After Friday prayers, the 4WD was loaded up and we set off in convoy,
with Achmed the school teacher driving us and Hamdi with
Amei in her car. Driving about 45km out of Farafra,
we found that the "White Desert" is actually only
about 100 metres off the main road. From there, we drove to the "New
White Desert" about 1km off the main road and just an extension
of the original White Desert.
was very spectacular with weird limestone rocks carved by the wind.
Limestone formations lying on the ground looked like the royal icing
one finds on wedding cakes. Unlike the Pinnacles, just north
of Perth in Western Australia, which were formed when
sand was washed away from around limestone deposits, this limestone
seems to lie on the top of the sand.
Various large sculptures have been given names, such as the Mushroom
(top right), the White House, Horse and Flower Rocks.
The landscape looked particularly lunar today as the remnants of the
storm kept sand particles suspended in the air, giving an unwordly
look to the area.
THIS CHEAP TIP
If you can't
afford the price of a night's safari in the desert tour, might I
suggest that you organise a "special" taxi between Bahariya
and Farafra for your group (up to 7 people). You can stop
at the White Desert and the Black Desert along the
highway during the trip and just walk in - the famous "Mushroom
Rock" is only half a kilometre off the main road.

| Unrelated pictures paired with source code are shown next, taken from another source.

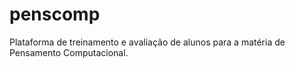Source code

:# penscomp
Plataforma de treinamento e avaliação de alunos para a matéria de Pensamento Computacional.
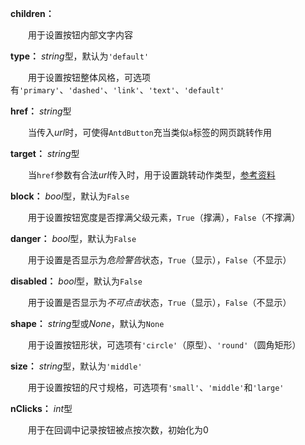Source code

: **children：** 

　　用于设置按钮内部文字内容

**type：** *string*型，默认为`'default'`

　　用于设置按钮整体风格，可选项有`'primary'`、`'dashed'`、`'link'`、`'text'`、`'default'`

**href：** *string*型

　　当传入*url*时，可使得`AntdButton`充当类似`a`标签的网页跳转作用

**target：** *string*型

　　当`href`参数有合法*url*传入时，用于设置跳转动作类型，[参考资料](https://www.w3school.com.cn/tags/att_a_target.asp)

**block：** *bool*型，默认为`False`

　　用于设置按钮宽度是否撑满父级元素，`True`（撑满），`False`（不撑满）

**danger：** *bool*型，默认为`False`

　　用于设置是否显示为*危险警告*状态，`True`（显示），`False`（不显示）

**disabled：** *bool*型，默认为`False`

　　用于设置是否显示为*不可点击*状态，`True`（显示），`False`（不显示）

**shape：** *string*型或*None*，默认为`None`

　　用于设置按钮形状，可选项有`'circle'`（原型）、`'round'`（圆角矩形）

**size：** *string*型，默认为`'middle'`

　　用于设置按钮的尺寸规格，可选项有`'small'`、`'middle'`和`'large'`

**nClicks：** *int*型

　　用于在回调中记录按钮被点按次数，初始化为0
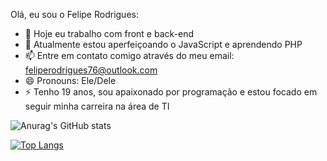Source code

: Olá, eu sou o Felipe Rodrigues:

- 🔭 Hoje eu trabalho com front e back-end
- 🌱 Atualmente estou aperfeiçoando o JavaScript e aprendendo PHP
- 📫 Entre em contato comigo através do meu email: feliperodrigues76@outlook.com
- 😄 Pronouns: Ele/Dele
- ⚡ Tenho 19 anos, sou apaixonado por programação e estou focado em seguir minha carreira na área de TI

![Anurag's GitHub stats](https://github-readme-stats.vercel.app/api?username=anuraghazra&show_icons=true&theme=tokyonight)

[![Top Langs](https://github-readme-stats.vercel.app/api/top-langs/?username=Tankasshi&langs_count=8)](https://github.com/Tankasshi/github-readme-stats)
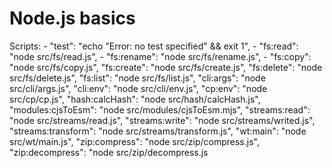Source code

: # Node.js basics

Scripts:
    - "test": "echo \"Error: no test specified\" && exit 1",
    - "fs:read": "node src/fs/read.js",
    - "fs:rename": "node src/fs/rename.js",
    - "fs:copy": "node src/fs/copy.js",
    "fs:create": "node src/fs/create.js",
    "fs:delete": "node src/fs/delete.js",
    "fs:list": "node src/fs/list.js",
    "cli:args": "node src/cli/args.js",
    "cli:env": "node src/cli/env.js",
    "cp:env": "node src/cp/cp.js",
    "hash:calcHash": "node src/hash/calcHash.js",
    "modules:cjsToEsm": "node src/modules/cjsToEsm.mjs",
    "streams:read": "node src/streams/read.js",
    "streams:write": "node src/streams/writed.js",
    "streams:transform": "node src/streams/transform.js",
    "wt:main": "node src/wt/main.js",
    "zip:compress": "node src/zip/compress.js",
    "zip:decompress": "node src/zip/decompress.js
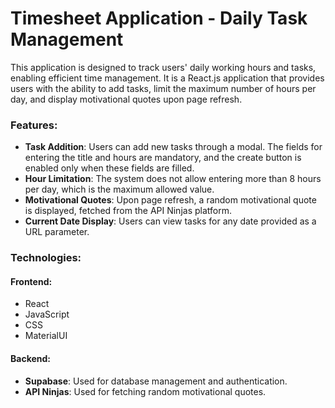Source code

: # Timesheet Application - Daily Task Management

This application is designed to track users' daily working hours and tasks, enabling efficient time management. It is a React.js application that provides users with the ability to add tasks, limit the maximum number of hours per day, and display motivational quotes upon page refresh.

### Features:
- **Task Addition**: Users can add new tasks through a modal. The fields for entering the title and hours are mandatory, and the create button is enabled only when these fields are filled.
- **Hour Limitation**: The system does not allow entering more than 8 hours per day, which is the maximum allowed value.
- **Motivational Quotes**: Upon page refresh, a random motivational quote is displayed, fetched from the API Ninjas platform.
- **Current Date Display**: Users can view tasks for any date provided as a URL parameter.

### Technologies:

#### Frontend:
- React  
- JavaScript  
- CSS  
- MaterialUI  

#### Backend:
- **Supabase**: Used for database management and authentication.  
- **API Ninjas**: Used for fetching random motivational quotes. 

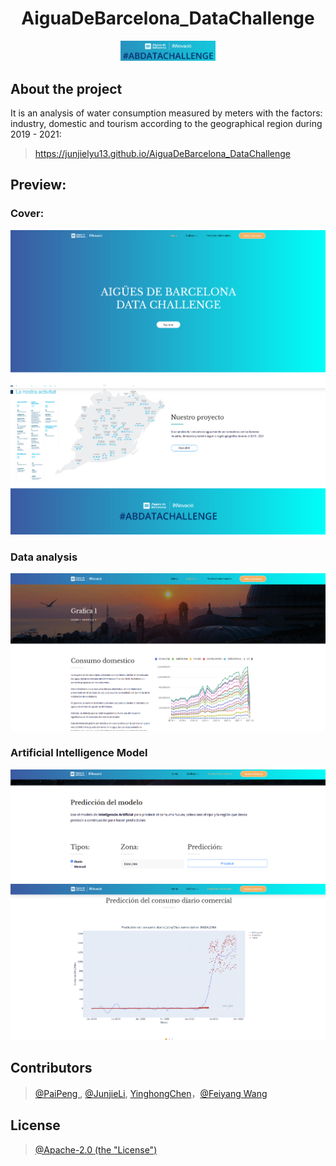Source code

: # <div align=center> AiguaDeBarcelona_DataChallenge </div>

<div align=center>
    <img src="./demo/logo.png" width=30% />
</div>

## About the project

It is an analysis of water consumption measured by meters with the factors: industry, domestic and tourism according to the geographical region during 2019 - 2021:

> https://junjielyu13.github.io/AiguaDeBarcelona_DataChallenge
## Preview:

### Cover:

![image](./demo/cover1.png)
![image](./demo/cover2.png)

### Data analysis

![image](./demo/grafic1.png)

### Artificial Intelligence Model

![image](./demo/model.png)
![image](./demo/model2.png)

## Contributors

> [@PaiPeng ](https://github.com/paipeline), [@JunjieLi](https://github.com/junjielyu13), [YinghongChen](https://github.com/doufu1402)，[@Feiyang Wang](https://github.com/fwang02)

## License

> [@Apache-2.0 (the "License")](https://github.com/junjielyu13/AiguaDeBarcelona_DataChallenge/blob/main/LICENSE)
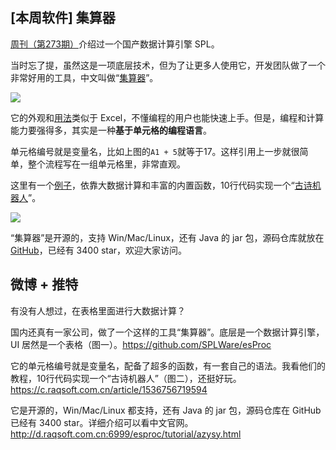 ## [本周软件] 集算器

[周刊（第273期）](https://www.ruanyifeng.com/blog/2023/10/weekly-issue-273.html)介绍过一个国产数据计算引擎 SPL。

当时忘了提，虽然这是一项底层技术，但为了让更多人使用它，开发团队做了一个非常好用的工具，中文叫做“[集算器](https://c.raqsoft.com.cn/article/1595816810031)”。

![](https://cdn.beekka.com/blogimg/asset/202311/bg2023112903.webp)

它的外观和[用法](http://d.raqsoft.com.cn:6999/esproc/tutorial/azysy.html)类似于 Excel，不懂编程的用户也能快速上手。但是，编程和计算能力要强得多，其实是一种**基于单元格的编程语言**。

单元格编号就是变量名，比如上图的`A1 + 5`就等于17。这样引用上一步就很简单，整个流程写在一组单元格里，非常直观。

这里有一个[例子](https://c.raqsoft.com.cn/article/1536756719594)，依靠大数据计算和丰富的内置函数，10行代码实现一个“[古诗机器人](https://c.raqsoft.com.cn/article/1536756719594)”。

![](https://cdn.beekka.com/blogimg/asset/202311/bg2023112904.webp)

“集算器”是开源的，支持 Win/Mac/Linux，还有 Java 的 jar 包，源码仓库就放在 [GitHub](https://github.com/SPLware/esProc)，已经有 3400 star，欢迎大家访问。

## 微博 + 推特

有没有人想过，在表格里面进行大数据计算？

国内还真有一家公司，做了一个这样的工具“集算器”。底层是一个数据计算引擎，UI 居然是一个表格（图一）。https://github.com/SPLWare/esProc

它的单元格编号就是变量名，配备了超多的函数，有一套自己的语法。我看他们的教程，10行代码实现一个“古诗机器人”（图二），还挺好玩。https://c.raqsoft.com.cn/article/1536756719594

它是开源的，Win/Mac/Linux 都支持，还有 Java 的 jar 包，源码仓库在 GitHub 已经有 3400 star。详细介绍可以看中文官网。http://d.raqsoft.com.cn:6999/esproc/tutorial/azysy.html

A "special taxi" such as this might cost around EP140
(A$31.10) but between 7 of you, that's only EP20 (A$4.45)
Whilst the others
explored the Mushroom Rock, Amei, Hamdi and I took
off in her Landcruiser too see the Horse. We got a little
bogged in the fine sand and had to let the tyres down before we
could drive back.
I was so impressed by Amei. How courageous to undertake such
a trip alone! Her husband, who is older, remains in Germany.
Her car was broken into in Malawi, she had a bout of typhoid
in Ethiopia and has had a lot of trouble with her "carnet"
since coming to Egypt but still she continues, planning to
go on through Sinai to Jordan, Syria, Turkey and Greece.
Incidentally, a "carnet" is the certificate to
licence a vehicle to travel through a country in Africa.
You must have one before bringing a vehicle into the country.
Returning to the others, we discovered that Guy had found a
wonderful campsite for the night sandwiched between three huge limestone
Hamdi, Achmed and Guy built a fireplace of limestone
boulders and started a fire with the wood which they had brought in
Amei again proved her worth by producing a cold gin and tonic
for Jay, Guy and myself whilst we listened to her adventures.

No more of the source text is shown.